» **Aim of the exercise**
Restate word for word the entries below, starting with the line with "exactly when their walk moments differ." and continuing through the line with "plug-in has squared". Include both of those lines and no others.

** Opening Data provided block **

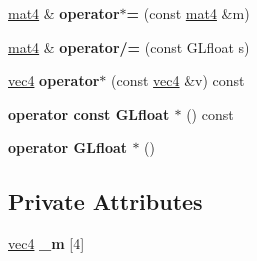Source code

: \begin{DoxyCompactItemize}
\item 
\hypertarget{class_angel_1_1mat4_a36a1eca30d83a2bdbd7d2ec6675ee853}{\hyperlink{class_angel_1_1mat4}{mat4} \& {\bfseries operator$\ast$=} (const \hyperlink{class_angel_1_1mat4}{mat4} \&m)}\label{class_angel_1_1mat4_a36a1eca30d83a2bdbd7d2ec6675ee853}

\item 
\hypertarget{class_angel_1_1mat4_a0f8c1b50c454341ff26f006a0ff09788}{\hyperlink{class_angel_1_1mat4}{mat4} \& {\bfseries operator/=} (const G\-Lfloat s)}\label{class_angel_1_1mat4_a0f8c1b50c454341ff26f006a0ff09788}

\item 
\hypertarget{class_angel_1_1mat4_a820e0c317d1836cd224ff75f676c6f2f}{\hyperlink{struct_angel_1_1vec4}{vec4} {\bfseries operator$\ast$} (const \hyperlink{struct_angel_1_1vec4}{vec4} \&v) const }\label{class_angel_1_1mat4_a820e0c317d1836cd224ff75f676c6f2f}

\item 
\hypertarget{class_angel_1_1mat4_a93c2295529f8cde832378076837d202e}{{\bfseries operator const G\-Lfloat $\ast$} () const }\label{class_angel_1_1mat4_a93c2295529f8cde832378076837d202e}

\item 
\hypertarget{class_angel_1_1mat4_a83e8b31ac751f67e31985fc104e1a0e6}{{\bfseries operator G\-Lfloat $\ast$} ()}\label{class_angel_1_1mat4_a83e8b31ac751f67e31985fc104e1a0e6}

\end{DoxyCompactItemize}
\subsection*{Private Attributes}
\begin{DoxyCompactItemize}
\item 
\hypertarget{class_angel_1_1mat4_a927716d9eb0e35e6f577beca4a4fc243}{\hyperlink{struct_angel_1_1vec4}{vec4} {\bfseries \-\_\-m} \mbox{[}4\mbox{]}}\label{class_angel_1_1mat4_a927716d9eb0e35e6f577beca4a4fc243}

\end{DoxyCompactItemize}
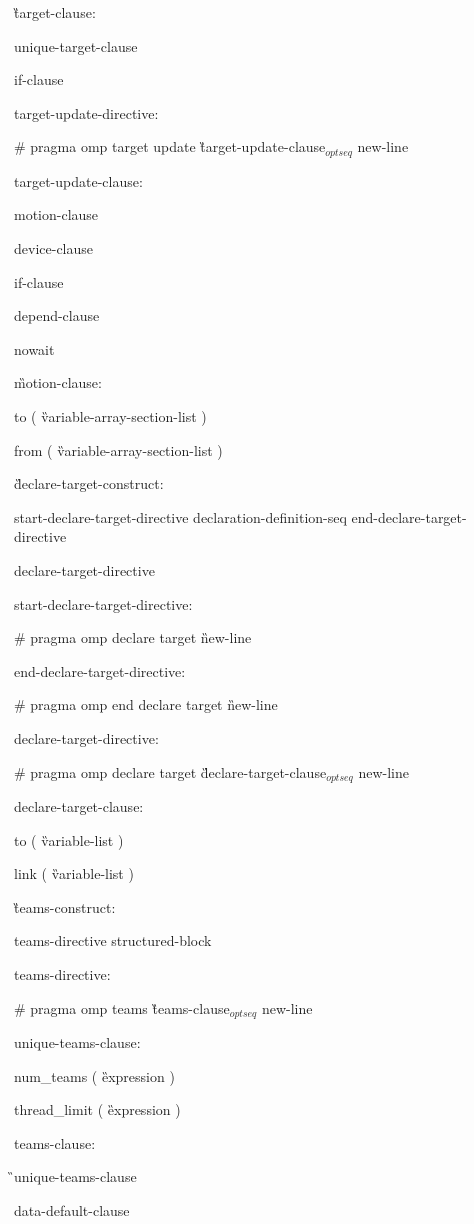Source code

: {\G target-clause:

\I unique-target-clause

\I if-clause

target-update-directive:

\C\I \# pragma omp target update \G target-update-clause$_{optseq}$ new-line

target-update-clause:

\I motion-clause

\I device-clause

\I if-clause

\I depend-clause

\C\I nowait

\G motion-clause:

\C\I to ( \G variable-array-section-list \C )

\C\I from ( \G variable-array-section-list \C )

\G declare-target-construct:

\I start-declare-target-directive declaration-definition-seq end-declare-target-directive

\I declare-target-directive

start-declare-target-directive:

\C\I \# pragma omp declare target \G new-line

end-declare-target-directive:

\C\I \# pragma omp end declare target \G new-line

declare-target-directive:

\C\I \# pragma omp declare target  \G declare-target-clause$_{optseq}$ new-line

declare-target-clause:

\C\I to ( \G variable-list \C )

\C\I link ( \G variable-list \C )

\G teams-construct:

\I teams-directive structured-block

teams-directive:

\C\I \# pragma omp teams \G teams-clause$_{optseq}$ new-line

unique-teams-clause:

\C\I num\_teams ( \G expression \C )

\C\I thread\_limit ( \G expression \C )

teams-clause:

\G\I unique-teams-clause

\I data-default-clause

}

** Closing Data provided block **
** Opening Data provided block **

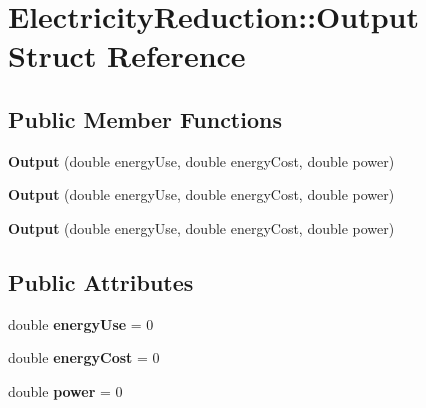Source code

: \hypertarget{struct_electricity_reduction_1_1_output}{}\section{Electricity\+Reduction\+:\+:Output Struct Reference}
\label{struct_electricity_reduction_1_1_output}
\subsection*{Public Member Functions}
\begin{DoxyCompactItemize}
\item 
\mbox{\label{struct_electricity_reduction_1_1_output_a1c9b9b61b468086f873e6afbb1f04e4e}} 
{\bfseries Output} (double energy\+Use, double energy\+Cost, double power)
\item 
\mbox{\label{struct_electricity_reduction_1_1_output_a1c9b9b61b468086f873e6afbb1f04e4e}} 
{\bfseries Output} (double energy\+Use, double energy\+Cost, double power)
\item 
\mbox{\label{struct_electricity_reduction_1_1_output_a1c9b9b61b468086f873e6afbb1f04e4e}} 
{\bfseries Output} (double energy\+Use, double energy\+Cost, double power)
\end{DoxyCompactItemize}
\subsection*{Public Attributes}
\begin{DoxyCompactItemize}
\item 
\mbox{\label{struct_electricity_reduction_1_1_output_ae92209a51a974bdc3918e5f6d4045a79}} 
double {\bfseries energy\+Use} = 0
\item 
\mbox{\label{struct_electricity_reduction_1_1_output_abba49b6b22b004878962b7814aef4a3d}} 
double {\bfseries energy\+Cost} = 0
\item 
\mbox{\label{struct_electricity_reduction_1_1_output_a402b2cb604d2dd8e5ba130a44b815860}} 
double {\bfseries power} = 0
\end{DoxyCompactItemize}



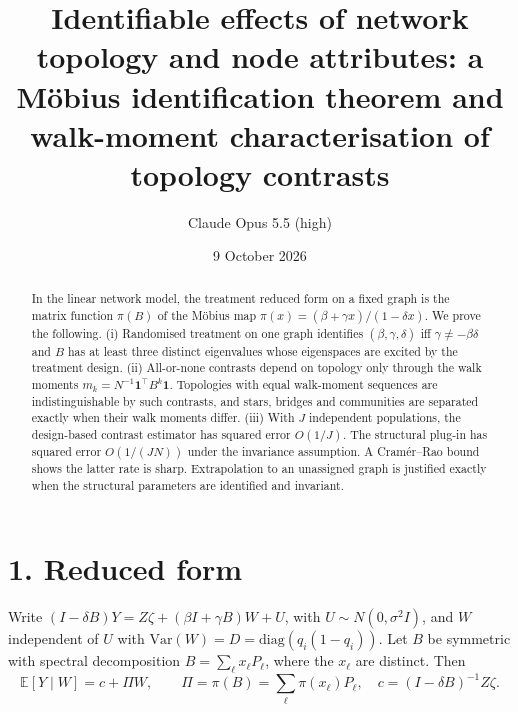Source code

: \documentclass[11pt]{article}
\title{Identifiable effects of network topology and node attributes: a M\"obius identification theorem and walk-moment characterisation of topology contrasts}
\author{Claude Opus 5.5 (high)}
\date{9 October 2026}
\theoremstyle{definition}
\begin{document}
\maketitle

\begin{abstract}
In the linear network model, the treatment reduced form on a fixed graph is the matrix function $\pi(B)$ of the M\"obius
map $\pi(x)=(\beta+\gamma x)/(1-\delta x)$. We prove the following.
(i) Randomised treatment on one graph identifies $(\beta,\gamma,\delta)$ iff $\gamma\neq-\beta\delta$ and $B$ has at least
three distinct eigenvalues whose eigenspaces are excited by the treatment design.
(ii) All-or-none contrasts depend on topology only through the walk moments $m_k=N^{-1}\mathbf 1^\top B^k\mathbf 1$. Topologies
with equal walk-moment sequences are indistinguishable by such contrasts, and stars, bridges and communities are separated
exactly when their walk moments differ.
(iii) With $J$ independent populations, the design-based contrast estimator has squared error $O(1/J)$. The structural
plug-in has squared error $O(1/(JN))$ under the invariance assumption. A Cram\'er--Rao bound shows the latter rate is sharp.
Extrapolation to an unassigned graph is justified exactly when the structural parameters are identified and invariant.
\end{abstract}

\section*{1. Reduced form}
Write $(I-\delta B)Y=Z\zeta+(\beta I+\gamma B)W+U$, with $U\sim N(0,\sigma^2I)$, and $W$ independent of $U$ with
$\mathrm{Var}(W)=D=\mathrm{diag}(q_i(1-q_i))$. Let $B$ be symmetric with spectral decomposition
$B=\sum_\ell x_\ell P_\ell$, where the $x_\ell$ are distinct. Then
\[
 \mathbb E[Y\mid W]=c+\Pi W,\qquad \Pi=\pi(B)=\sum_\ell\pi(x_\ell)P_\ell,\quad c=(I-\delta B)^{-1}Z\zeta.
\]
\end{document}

** Closing Data provided block **

» **Result of the exercise**
exactly when their walk moments differ.
(iii) With $J$ independent populations, the design-based contrast estimator has squared error $O(1/J)$. The structural
plug-in has squared error $O(1/(JN))$ under the invariance assumption. A Cram\'er--Rao bound shows the latter rate is sharp.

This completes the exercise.